RAW DATA below:

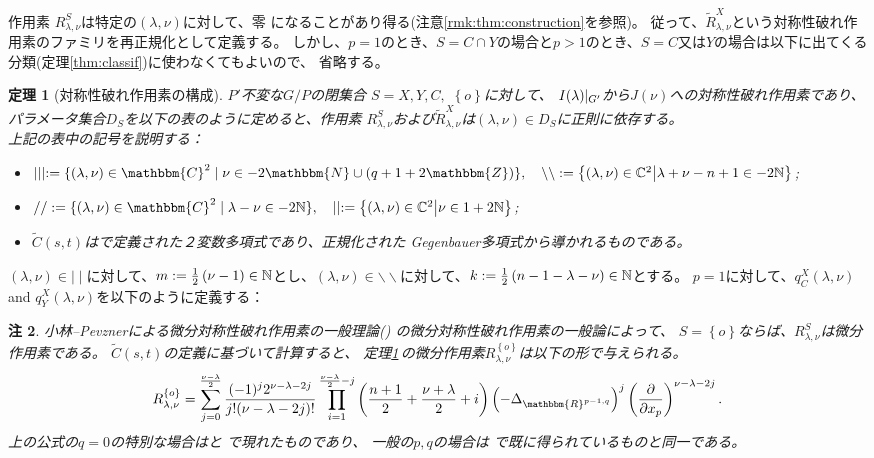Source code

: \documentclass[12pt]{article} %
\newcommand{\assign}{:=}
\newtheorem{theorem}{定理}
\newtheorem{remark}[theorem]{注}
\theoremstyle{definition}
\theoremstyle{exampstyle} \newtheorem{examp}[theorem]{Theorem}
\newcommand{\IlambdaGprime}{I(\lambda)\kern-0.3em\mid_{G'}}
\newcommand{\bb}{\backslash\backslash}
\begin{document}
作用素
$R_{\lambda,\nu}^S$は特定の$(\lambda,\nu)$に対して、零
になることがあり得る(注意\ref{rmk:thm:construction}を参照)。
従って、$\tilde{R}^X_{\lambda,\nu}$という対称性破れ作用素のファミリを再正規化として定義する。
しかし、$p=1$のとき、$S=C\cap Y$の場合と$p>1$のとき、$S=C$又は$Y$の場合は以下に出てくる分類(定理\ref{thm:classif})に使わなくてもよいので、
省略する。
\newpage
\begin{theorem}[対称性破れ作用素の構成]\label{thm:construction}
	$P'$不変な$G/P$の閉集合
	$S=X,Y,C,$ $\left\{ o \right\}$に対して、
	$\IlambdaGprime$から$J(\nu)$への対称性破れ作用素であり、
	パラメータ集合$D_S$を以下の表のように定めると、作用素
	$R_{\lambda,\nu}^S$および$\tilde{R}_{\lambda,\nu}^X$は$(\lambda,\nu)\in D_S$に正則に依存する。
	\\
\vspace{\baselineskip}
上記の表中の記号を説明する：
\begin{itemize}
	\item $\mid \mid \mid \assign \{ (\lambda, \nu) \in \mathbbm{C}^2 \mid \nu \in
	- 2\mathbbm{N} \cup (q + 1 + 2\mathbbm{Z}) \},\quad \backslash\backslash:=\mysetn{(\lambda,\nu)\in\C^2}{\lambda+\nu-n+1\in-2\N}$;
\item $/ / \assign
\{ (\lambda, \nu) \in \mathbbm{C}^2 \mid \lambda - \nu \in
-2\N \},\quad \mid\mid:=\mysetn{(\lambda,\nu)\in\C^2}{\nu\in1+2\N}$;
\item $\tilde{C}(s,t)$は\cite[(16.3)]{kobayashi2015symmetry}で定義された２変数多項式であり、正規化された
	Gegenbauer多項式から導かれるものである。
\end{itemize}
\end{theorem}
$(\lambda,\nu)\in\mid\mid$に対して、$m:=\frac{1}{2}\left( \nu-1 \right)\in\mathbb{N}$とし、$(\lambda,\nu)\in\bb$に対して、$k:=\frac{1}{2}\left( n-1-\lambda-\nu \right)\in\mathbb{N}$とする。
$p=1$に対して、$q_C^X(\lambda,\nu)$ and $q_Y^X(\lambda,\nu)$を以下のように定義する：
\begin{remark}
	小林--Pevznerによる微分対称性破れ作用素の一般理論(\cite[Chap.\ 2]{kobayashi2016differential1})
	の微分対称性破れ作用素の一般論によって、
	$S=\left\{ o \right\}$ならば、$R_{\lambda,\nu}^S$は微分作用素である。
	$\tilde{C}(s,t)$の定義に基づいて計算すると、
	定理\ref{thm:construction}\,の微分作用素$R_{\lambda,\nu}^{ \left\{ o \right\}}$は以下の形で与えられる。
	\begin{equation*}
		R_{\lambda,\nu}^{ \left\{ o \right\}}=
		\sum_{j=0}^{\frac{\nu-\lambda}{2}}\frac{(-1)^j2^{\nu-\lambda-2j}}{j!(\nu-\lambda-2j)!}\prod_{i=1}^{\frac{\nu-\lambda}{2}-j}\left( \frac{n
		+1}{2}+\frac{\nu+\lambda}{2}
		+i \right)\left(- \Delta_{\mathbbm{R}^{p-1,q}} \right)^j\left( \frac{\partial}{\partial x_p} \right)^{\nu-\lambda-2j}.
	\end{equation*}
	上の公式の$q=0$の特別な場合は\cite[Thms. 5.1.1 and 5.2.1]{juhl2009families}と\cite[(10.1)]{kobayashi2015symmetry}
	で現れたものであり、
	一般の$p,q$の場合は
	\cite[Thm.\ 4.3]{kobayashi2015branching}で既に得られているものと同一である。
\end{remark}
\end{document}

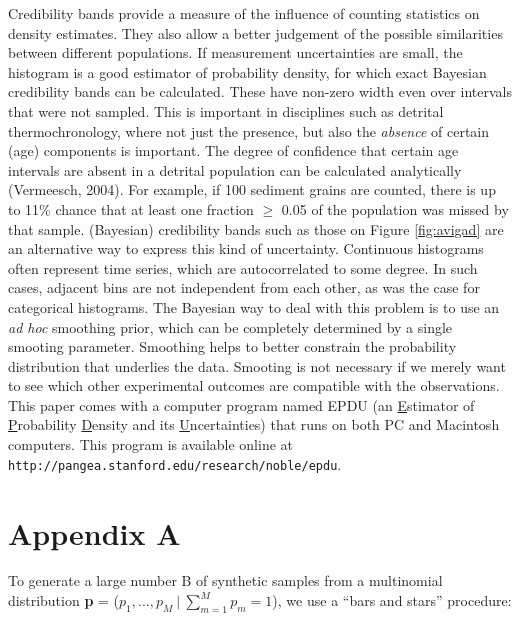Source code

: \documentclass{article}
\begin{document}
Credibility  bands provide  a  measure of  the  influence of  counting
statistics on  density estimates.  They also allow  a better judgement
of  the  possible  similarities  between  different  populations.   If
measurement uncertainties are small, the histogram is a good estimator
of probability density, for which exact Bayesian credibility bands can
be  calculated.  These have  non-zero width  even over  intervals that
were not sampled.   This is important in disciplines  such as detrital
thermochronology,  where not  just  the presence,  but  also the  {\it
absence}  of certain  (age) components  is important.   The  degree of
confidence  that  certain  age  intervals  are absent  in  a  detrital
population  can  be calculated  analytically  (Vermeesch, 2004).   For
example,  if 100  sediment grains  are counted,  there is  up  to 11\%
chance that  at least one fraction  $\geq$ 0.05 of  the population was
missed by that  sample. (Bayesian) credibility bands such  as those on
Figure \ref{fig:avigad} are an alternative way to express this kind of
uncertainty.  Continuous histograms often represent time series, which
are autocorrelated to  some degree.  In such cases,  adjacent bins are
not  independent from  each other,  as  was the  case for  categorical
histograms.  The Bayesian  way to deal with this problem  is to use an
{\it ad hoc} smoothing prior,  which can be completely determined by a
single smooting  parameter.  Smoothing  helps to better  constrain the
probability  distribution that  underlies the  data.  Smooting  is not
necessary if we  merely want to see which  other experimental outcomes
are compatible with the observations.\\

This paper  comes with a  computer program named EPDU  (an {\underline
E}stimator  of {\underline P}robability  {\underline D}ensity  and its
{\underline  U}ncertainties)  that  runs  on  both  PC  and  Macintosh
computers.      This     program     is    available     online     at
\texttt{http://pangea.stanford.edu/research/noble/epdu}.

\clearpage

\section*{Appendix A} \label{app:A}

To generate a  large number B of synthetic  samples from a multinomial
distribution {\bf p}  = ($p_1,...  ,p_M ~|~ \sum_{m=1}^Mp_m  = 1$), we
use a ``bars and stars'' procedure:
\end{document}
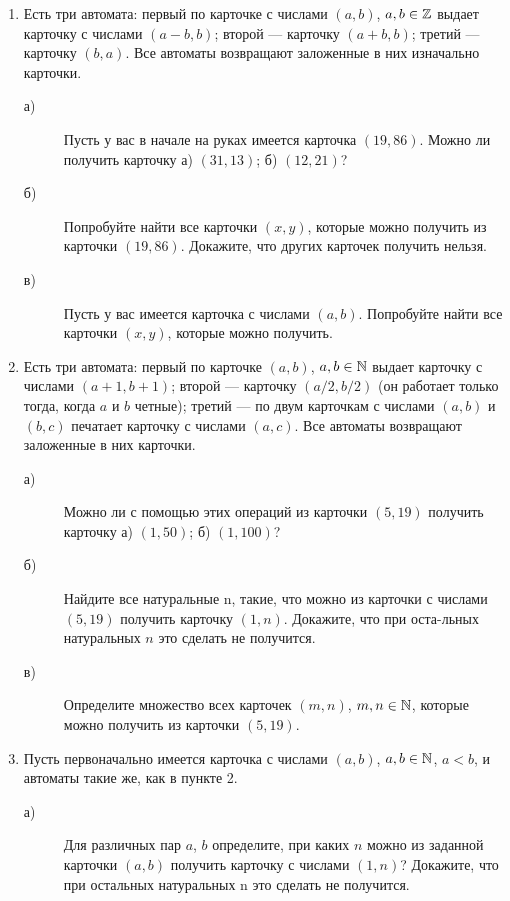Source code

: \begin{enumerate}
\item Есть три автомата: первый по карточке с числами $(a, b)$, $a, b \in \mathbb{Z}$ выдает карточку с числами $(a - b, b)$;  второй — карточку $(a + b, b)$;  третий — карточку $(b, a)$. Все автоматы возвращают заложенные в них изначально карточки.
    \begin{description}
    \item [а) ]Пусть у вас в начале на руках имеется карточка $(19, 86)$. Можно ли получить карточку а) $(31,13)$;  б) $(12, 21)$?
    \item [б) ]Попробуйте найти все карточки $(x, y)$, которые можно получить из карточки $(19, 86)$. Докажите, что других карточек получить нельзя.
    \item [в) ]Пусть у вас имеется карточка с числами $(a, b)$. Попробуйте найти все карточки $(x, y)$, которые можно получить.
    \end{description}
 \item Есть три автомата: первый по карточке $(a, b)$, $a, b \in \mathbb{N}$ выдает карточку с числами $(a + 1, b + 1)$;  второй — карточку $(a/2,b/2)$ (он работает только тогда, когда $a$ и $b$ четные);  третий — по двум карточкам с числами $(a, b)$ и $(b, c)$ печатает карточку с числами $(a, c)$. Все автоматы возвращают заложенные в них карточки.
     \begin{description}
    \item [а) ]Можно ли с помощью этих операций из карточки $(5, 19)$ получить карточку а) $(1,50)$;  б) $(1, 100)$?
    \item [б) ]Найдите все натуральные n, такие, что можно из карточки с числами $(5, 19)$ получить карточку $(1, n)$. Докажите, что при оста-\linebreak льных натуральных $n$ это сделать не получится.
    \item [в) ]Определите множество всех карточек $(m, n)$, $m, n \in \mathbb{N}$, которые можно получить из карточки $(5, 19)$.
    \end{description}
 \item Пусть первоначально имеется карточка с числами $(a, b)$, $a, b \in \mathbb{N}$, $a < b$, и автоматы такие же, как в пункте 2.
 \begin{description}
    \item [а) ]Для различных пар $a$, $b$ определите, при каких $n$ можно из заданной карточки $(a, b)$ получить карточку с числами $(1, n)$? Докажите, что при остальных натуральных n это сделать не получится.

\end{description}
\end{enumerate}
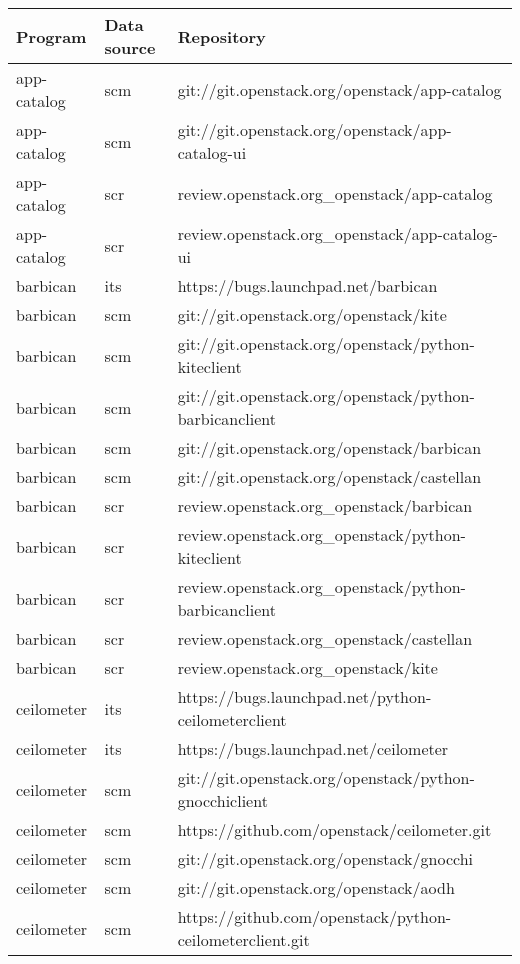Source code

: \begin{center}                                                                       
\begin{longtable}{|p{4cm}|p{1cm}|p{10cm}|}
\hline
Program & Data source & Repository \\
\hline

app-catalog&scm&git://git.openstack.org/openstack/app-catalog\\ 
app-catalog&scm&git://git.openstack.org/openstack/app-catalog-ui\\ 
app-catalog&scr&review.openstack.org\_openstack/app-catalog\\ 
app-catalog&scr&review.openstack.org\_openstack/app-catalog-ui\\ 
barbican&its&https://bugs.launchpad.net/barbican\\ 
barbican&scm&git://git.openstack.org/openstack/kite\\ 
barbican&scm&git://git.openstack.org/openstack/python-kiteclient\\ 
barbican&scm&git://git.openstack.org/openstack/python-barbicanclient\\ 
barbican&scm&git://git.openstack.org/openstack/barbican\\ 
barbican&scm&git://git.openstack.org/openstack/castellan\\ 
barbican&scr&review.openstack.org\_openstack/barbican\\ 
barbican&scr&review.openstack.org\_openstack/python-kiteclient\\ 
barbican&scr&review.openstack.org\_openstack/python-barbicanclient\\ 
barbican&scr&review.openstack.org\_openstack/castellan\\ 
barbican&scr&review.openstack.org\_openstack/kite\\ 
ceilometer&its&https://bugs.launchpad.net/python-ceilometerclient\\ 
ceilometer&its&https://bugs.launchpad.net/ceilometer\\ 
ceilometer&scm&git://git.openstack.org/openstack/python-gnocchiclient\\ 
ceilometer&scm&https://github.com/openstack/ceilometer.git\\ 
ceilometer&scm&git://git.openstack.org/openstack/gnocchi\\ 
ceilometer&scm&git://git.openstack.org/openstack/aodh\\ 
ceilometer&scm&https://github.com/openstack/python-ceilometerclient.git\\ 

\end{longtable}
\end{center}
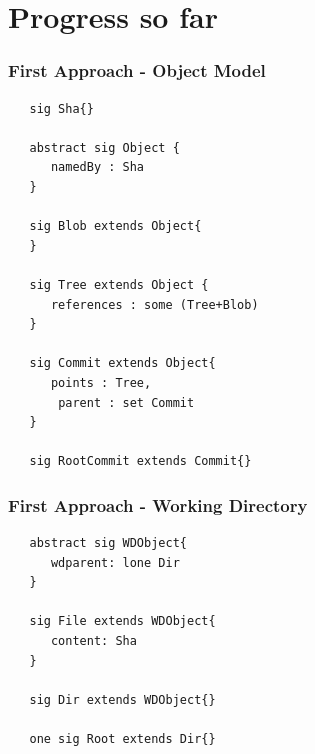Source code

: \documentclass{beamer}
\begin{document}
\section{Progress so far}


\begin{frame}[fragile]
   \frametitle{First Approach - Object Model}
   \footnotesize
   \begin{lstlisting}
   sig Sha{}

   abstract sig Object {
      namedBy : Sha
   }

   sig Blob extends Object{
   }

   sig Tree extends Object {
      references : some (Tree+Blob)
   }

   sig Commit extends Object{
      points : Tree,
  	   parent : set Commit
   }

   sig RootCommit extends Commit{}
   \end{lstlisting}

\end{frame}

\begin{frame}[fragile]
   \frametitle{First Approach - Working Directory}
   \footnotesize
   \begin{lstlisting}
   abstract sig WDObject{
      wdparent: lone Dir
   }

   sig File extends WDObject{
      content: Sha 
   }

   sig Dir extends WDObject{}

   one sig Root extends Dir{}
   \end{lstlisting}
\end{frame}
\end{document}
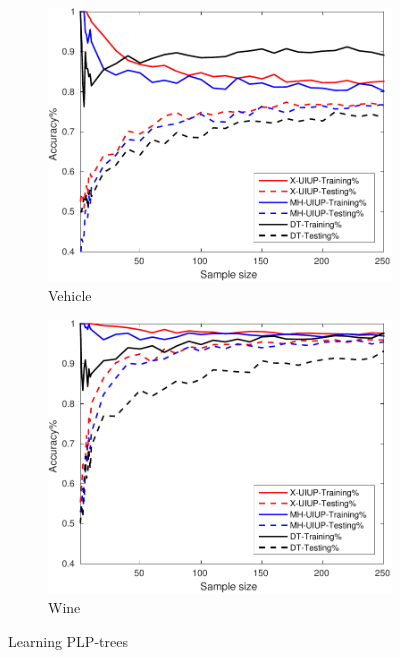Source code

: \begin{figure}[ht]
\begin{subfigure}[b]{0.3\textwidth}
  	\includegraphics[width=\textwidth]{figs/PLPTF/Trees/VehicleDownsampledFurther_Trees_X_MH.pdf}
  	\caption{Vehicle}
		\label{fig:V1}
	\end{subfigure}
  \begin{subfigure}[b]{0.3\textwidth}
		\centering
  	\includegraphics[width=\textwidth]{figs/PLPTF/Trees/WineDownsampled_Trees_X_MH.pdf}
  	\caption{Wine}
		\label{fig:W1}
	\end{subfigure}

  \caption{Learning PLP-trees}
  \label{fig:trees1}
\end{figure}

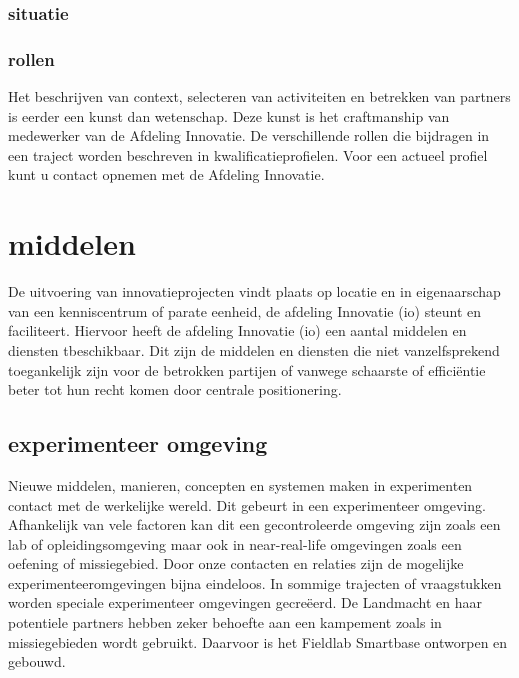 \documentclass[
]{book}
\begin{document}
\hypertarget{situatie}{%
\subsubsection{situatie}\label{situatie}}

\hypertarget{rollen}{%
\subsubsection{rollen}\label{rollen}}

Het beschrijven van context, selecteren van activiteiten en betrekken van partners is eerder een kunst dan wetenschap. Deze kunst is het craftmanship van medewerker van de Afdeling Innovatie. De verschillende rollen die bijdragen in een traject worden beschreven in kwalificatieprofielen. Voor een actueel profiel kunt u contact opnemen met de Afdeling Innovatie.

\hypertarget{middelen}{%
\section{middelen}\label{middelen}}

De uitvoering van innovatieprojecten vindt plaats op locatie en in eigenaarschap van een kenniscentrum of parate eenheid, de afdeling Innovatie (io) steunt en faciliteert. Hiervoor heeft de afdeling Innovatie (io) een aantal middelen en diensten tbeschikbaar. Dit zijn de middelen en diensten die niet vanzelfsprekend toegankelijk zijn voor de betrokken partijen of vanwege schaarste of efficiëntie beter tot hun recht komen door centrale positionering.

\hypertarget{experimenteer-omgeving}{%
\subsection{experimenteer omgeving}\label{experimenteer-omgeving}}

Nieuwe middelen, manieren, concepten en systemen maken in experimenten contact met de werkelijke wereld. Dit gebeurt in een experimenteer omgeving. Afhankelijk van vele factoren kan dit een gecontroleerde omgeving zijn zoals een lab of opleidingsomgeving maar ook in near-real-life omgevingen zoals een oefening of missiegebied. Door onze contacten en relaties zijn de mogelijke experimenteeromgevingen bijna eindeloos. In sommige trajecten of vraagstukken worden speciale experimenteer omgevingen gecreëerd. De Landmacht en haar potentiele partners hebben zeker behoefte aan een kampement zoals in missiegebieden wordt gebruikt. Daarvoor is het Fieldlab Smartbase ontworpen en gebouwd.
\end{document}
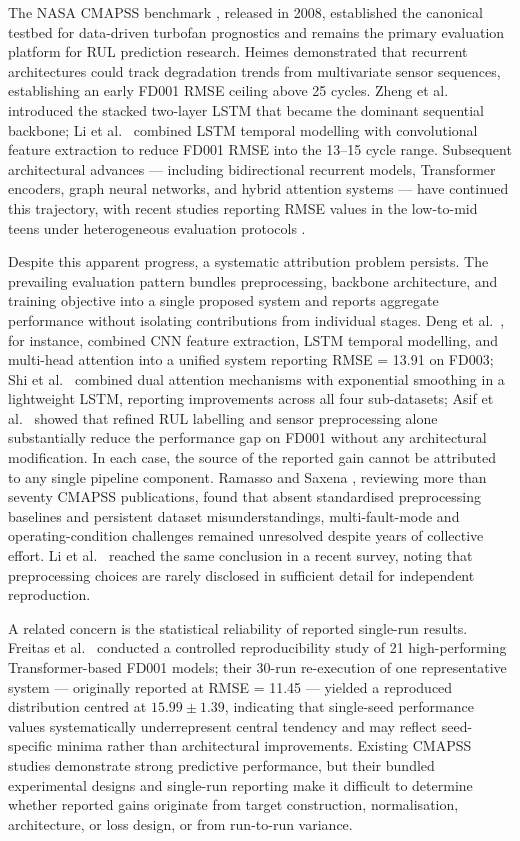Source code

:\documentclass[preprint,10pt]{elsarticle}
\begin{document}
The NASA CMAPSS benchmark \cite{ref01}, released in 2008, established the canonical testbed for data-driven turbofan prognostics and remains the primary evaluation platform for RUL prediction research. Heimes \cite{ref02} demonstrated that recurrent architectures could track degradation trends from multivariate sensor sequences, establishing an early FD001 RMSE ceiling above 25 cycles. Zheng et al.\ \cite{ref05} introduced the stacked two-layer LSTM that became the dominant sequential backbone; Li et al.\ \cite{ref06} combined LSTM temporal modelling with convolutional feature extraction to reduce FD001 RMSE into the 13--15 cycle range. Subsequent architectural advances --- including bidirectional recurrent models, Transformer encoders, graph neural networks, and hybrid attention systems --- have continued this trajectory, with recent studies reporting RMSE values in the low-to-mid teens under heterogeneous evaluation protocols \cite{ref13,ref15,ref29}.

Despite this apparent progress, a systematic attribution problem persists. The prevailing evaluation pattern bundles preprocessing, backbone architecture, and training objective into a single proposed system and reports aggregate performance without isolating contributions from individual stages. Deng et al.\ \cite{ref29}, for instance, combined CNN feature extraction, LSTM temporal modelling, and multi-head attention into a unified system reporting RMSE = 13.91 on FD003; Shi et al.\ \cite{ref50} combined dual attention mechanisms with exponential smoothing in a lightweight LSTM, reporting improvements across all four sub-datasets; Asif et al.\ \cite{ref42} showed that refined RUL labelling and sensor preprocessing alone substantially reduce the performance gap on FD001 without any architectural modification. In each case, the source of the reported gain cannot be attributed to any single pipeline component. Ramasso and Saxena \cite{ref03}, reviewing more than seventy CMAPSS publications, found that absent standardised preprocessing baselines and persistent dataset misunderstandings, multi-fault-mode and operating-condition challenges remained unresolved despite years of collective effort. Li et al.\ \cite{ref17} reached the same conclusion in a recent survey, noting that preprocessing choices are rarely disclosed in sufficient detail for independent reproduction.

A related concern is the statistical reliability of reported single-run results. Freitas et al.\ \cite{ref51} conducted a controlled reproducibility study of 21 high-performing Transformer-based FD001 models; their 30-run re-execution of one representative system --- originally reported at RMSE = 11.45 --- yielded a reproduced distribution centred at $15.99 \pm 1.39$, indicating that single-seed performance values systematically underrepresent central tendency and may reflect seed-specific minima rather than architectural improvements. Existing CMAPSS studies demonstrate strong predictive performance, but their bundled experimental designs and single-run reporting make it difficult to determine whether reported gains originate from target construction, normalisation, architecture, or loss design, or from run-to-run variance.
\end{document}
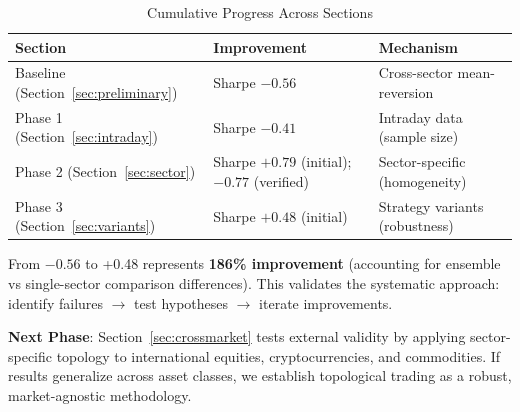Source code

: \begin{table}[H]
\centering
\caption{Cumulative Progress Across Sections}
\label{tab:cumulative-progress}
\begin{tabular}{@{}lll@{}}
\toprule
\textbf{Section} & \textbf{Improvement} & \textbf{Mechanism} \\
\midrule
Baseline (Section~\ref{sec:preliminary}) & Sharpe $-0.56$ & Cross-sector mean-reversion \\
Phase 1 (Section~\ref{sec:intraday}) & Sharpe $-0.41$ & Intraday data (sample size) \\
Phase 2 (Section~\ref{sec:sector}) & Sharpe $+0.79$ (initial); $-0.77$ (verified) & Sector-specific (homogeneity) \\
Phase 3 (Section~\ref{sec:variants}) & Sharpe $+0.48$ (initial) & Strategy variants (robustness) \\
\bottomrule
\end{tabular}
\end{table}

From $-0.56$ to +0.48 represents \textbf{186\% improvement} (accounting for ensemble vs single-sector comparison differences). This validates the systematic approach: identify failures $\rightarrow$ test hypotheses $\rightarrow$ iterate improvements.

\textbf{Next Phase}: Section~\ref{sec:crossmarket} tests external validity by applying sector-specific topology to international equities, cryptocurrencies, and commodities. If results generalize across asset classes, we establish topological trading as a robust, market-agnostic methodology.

End of RAW DATA.

## AIM OF THE TASK
If a line in the records contains the word "longtable", copy it.

## RESULT OF THIS TASK
\begin{longtable}{|p{4cm}|p{1cm}|p{10cm}|}
\end{longtable}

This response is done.